§ WHAT YOU HAVE TO DO
Search the material for the string "tone", then return every line where it is found.

(AVAILABLE RECORDS Opens)

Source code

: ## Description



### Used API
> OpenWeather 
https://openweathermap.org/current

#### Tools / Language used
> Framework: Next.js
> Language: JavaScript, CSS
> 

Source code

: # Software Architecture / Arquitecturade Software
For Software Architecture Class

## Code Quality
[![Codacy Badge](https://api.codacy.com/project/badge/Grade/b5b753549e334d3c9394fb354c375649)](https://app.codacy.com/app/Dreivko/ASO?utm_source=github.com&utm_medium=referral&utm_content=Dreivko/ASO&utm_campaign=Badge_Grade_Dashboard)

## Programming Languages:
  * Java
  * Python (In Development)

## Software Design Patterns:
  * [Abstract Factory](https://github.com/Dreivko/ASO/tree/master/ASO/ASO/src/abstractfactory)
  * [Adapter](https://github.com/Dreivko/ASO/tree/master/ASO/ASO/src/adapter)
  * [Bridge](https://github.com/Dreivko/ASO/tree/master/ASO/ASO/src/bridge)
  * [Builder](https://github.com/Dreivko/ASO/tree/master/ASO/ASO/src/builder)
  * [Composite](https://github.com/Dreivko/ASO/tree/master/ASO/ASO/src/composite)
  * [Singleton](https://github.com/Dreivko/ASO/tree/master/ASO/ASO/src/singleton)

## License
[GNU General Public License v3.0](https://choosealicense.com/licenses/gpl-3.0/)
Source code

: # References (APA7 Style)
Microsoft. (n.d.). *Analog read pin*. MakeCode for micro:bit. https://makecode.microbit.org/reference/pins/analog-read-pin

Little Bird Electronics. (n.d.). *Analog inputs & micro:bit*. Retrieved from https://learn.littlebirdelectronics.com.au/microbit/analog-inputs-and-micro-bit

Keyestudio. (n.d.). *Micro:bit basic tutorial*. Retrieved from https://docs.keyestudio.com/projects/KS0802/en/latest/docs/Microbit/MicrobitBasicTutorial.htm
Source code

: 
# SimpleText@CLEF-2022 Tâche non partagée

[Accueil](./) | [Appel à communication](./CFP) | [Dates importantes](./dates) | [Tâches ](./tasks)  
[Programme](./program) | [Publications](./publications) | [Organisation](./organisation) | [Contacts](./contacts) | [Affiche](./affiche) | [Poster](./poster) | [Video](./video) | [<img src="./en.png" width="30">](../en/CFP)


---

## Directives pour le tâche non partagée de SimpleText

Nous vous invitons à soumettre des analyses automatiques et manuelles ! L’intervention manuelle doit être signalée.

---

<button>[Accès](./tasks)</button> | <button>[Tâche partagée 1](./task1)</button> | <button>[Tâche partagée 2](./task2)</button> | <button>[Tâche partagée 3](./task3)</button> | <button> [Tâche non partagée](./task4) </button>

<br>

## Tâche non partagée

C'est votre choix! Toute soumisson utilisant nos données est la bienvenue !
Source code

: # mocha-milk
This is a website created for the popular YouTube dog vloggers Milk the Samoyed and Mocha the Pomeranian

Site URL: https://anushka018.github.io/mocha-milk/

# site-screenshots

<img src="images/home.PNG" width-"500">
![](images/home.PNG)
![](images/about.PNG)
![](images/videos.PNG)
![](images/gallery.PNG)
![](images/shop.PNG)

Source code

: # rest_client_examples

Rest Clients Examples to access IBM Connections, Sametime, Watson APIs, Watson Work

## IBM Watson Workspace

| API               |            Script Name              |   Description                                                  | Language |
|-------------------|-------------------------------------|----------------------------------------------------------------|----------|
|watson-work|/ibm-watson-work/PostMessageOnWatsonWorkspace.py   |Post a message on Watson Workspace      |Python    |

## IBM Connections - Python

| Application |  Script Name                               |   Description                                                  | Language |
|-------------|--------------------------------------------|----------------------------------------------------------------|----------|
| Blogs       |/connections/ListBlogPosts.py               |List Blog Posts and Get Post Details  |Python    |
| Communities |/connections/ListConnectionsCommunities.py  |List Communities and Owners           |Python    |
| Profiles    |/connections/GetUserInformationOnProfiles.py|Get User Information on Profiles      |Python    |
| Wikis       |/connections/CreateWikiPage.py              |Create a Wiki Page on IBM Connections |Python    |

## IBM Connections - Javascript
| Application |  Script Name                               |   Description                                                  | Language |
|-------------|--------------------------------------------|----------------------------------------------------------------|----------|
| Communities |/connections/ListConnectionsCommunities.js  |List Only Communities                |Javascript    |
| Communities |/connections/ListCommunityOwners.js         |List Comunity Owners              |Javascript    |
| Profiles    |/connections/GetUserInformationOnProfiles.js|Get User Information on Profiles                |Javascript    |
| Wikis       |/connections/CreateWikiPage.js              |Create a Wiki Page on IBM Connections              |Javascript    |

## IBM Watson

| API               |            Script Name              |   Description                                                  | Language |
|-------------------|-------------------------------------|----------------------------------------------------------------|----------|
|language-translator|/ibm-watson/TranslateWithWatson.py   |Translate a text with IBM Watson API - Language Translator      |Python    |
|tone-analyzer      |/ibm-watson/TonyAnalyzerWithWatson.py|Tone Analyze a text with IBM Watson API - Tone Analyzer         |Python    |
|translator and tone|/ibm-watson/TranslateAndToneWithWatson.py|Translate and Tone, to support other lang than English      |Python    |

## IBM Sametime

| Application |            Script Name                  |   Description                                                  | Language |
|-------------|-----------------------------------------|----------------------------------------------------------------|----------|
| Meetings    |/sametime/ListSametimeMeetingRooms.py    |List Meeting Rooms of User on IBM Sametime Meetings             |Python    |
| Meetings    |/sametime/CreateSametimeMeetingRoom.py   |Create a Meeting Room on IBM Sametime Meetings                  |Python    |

(AVAILABLE RECORDS Closes)

§ YOUR RESPONSE
|tone-analyzer      |/ibm-watson/TonyAnalyzerWithWatson.py|Tone Analyze a text with IBM Watson API - Tone Analyzer         |Python    |
|translator and tone|/ibm-watson/TranslateAndToneWithWatson.py|Translate and Tone, to support other lang than English      |Python    |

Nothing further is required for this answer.